Please refer to FIG. 3, which is a circuit diagram illustrating the bias generation method of a conventional current steering DAC. The bias thereof is generated by a bias generation circuit 300, which includes an operation amplifier 310, a transistor 320, and a resistor 330. The current generated is Vref/R, the unit current thereof is Vref/(R*X), wherein R is the resistance of the resistor 330, and X is the magnification power of the transistor 320. As long as the sizes of all the transistors 340, for example, P-type metal oxide semiconductors (referred to as PMOS thereinafter), in the current source cells of the thermometer code portion of the MSB and the current source cells of the binary-weighted portion of the LSB are the same, the purpose of weighting, and further the purpose of controlling the output current, can be achieved by controlling only the number of PMOS.
For example, if a 10-bit DAC is a binary-weighted DAC, then the binary weights are 512, 256, 128, 64, 32, 16, 8, 4, 2, and 1, and 1023 PMOS transistors are required. If it is a DAC combining the thermometer code DAC and the binary-weight DAC, then the thermometer code portion is 64*15, and the binary-weight portion is 32, 16, 8, 4, 2, and 1; that is, (64*15, 32, 16, 8, 4, 2, 1), which is 1023, PMOS transistors are required.
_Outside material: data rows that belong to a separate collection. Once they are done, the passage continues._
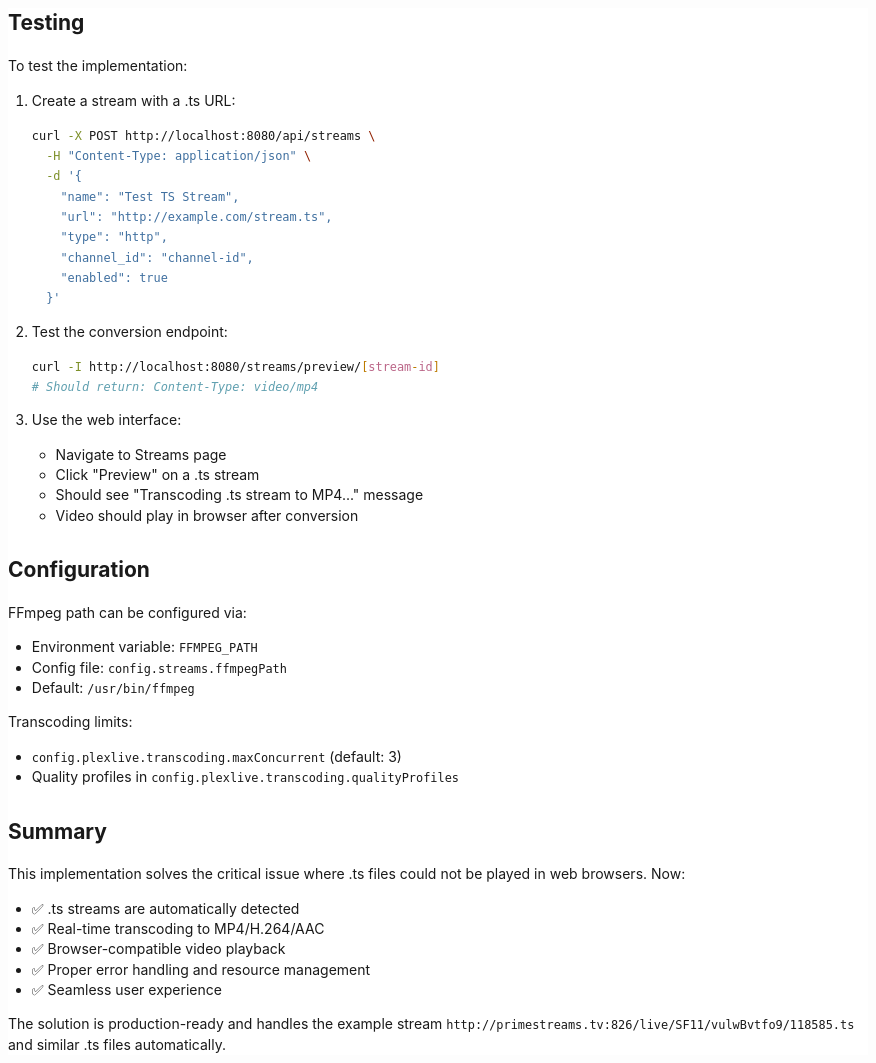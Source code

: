 ## Testing

To test the implementation:

1. Create a stream with a .ts URL:
   ```bash
   curl -X POST http://localhost:8080/api/streams \
     -H "Content-Type: application/json" \
     -d '{
       "name": "Test TS Stream",
       "url": "http://example.com/stream.ts",
       "type": "http",
       "channel_id": "channel-id",
       "enabled": true
     }'
   ```

2. Test the conversion endpoint:
   ```bash
   curl -I http://localhost:8080/streams/preview/[stream-id]
   # Should return: Content-Type: video/mp4
   ```

3. Use the web interface:
   - Navigate to Streams page
   - Click "Preview" on a .ts stream
   - Should see "Transcoding .ts stream to MP4..." message
   - Video should play in browser after conversion

## Configuration

FFmpeg path can be configured via:
- Environment variable: `FFMPEG_PATH`
- Config file: `config.streams.ffmpegPath`
- Default: `/usr/bin/ffmpeg`

Transcoding limits:
- `config.plexlive.transcoding.maxConcurrent` (default: 3)
- Quality profiles in `config.plexlive.transcoding.qualityProfiles`

## Summary

This implementation solves the critical issue where .ts files could not be played in web browsers. Now:

- ✅ .ts streams are automatically detected
- ✅ Real-time transcoding to MP4/H.264/AAC
- ✅ Browser-compatible video playback
- ✅ Proper error handling and resource management
- ✅ Seamless user experience

The solution is production-ready and handles the example stream `http://primestreams.tv:826/live/SF11/vulwBvtfo9/118585.ts` and similar .ts files automatically.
The structure of this kind of current steering DAC, regardless of binary-weight type or the combination of thermometer code type and binary-weight type, requires 1023 current source cells. Thus a lot of chip area is consumed and the circuit layout becomes too complicated. In addition, the difference in circuit layout may result in mismatch between current source cells. And the mismatch between current source cells may worsen the linearity characteristic of the DAC, or even cause the aforementioned problem of non-monotonic function. The main reason for the mismatch between current source cells is device mismatch, which is due to device variation during the manufacturing process, and the problem can be improved by using appropriate layout, but can not be eliminated. For example, if the distances between current source cells and the output terminal are different and the differences are compensated with metal wire, then the surface area of the entire current cell array is enlarged, which is against the present trend of reducing chip area.
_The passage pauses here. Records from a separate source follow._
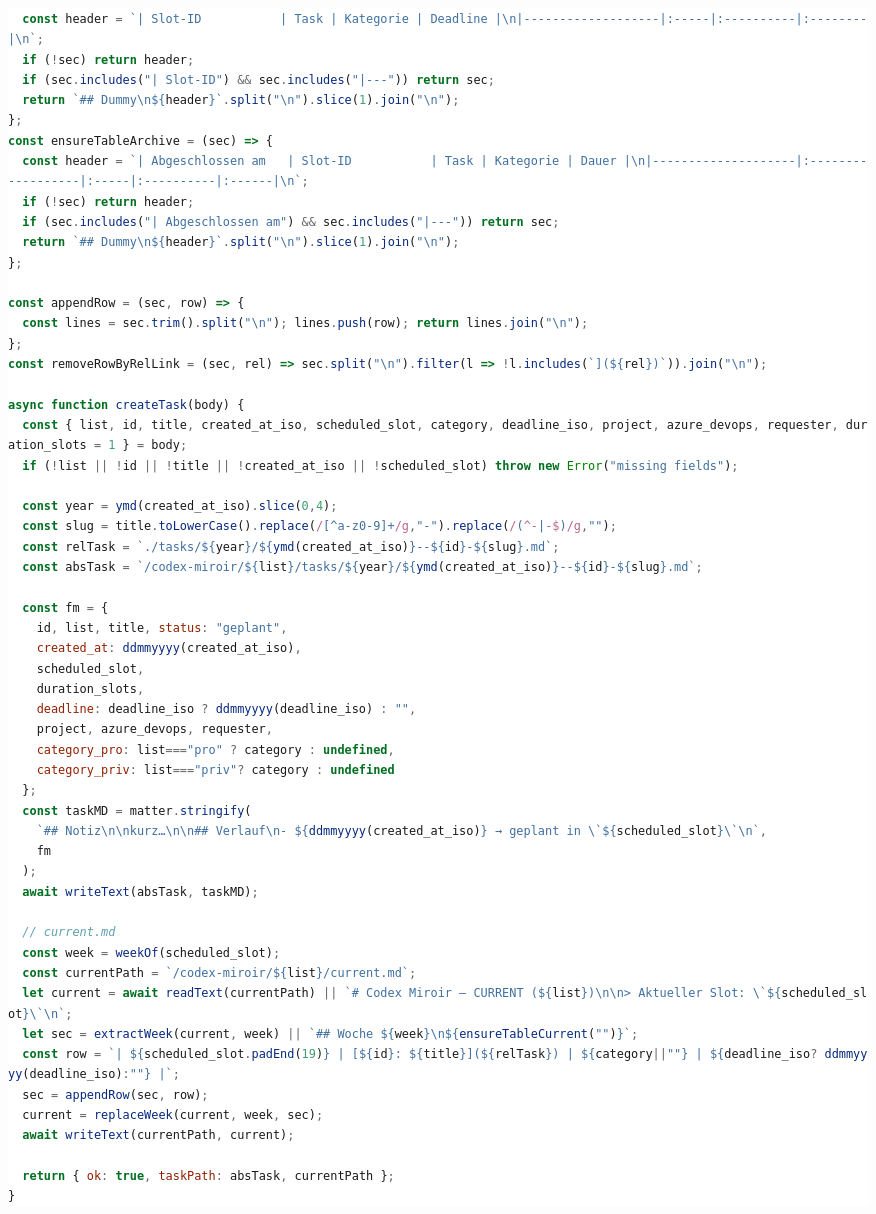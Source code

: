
 ```js
  const header = `| Slot-ID           | Task | Kategorie | Deadline |\n|-------------------|:-----|:----------|:--------|\n`;
  if (!sec) return header;
  if (sec.includes("| Slot-ID") && sec.includes("|---")) return sec;
  return `## Dummy\n${header}`.split("\n").slice(1).join("\n");
};
const ensureTableArchive = (sec) => {
  const header = `| Abgeschlossen am   | Slot-ID           | Task | Kategorie | Dauer |\n|--------------------|:------------------|:-----|:----------|:------|\n`;
  if (!sec) return header;
  if (sec.includes("| Abgeschlossen am") && sec.includes("|---")) return sec;
  return `## Dummy\n${header}`.split("\n").slice(1).join("\n");
};

const appendRow = (sec, row) => {
  const lines = sec.trim().split("\n"); lines.push(row); return lines.join("\n");
};
const removeRowByRelLink = (sec, rel) => sec.split("\n").filter(l => !l.includes(`](${rel})`)).join("\n");

async function createTask(body) {
  const { list, id, title, created_at_iso, scheduled_slot, category, deadline_iso, project, azure_devops, requester, duration_slots = 1 } = body;
  if (!list || !id || !title || !created_at_iso || !scheduled_slot) throw new Error("missing fields");

  const year = ymd(created_at_iso).slice(0,4);
  const slug = title.toLowerCase().replace(/[^a-z0-9]+/g,"-").replace(/(^-|-$)/g,"");
  const relTask = `./tasks/${year}/${ymd(created_at_iso)}--${id}-${slug}.md`;
  const absTask = `/codex-miroir/${list}/tasks/${year}/${ymd(created_at_iso)}--${id}-${slug}.md`;

  const fm = {
    id, list, title, status: "geplant",
    created_at: ddmmyyyy(created_at_iso),
    scheduled_slot,
    duration_slots,
    deadline: deadline_iso ? ddmmyyyy(deadline_iso) : "",
    project, azure_devops, requester,
    category_pro: list==="pro" ? category : undefined,
    category_priv: list==="priv"? category : undefined
  };
  const taskMD = matter.stringify(
    `## Notiz\n\nkurz…\n\n## Verlauf\n- ${ddmmyyyy(created_at_iso)} → geplant in \`${scheduled_slot}\`\n`,
    fm
  );
  await writeText(absTask, taskMD);

  // current.md
  const week = weekOf(scheduled_slot);
  const currentPath = `/codex-miroir/${list}/current.md`;
  let current = await readText(currentPath) || `# Codex Miroir — CURRENT (${list})\n\n> Aktueller Slot: \`${scheduled_slot}\`\n`;
  let sec = extractWeek(current, week) || `## Woche ${week}\n${ensureTableCurrent("")}`;
  const row = `| ${scheduled_slot.padEnd(19)} | [${id}: ${title}](${relTask}) | ${category||""} | ${deadline_iso? ddmmyyyy(deadline_iso):""} |`;
  sec = appendRow(sec, row);
  current = replaceWeek(current, week, sec);
  await writeText(currentPath, current);

  return { ok: true, taskPath: absTask, currentPath };
}

```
The chip area will become smaller and smaller in consideration of manufacturing cost and future application. And this is also another reason for the mismatch problem. Since the sizes of devices are getting smaller, to reduce the chip area, the layout limitation is getting stricter, so that the connecting wires of the devices in the chip are strictly restricted.
As a result, the higher the requirement of the DAC to the resolution, the more serious the device mismatch problem.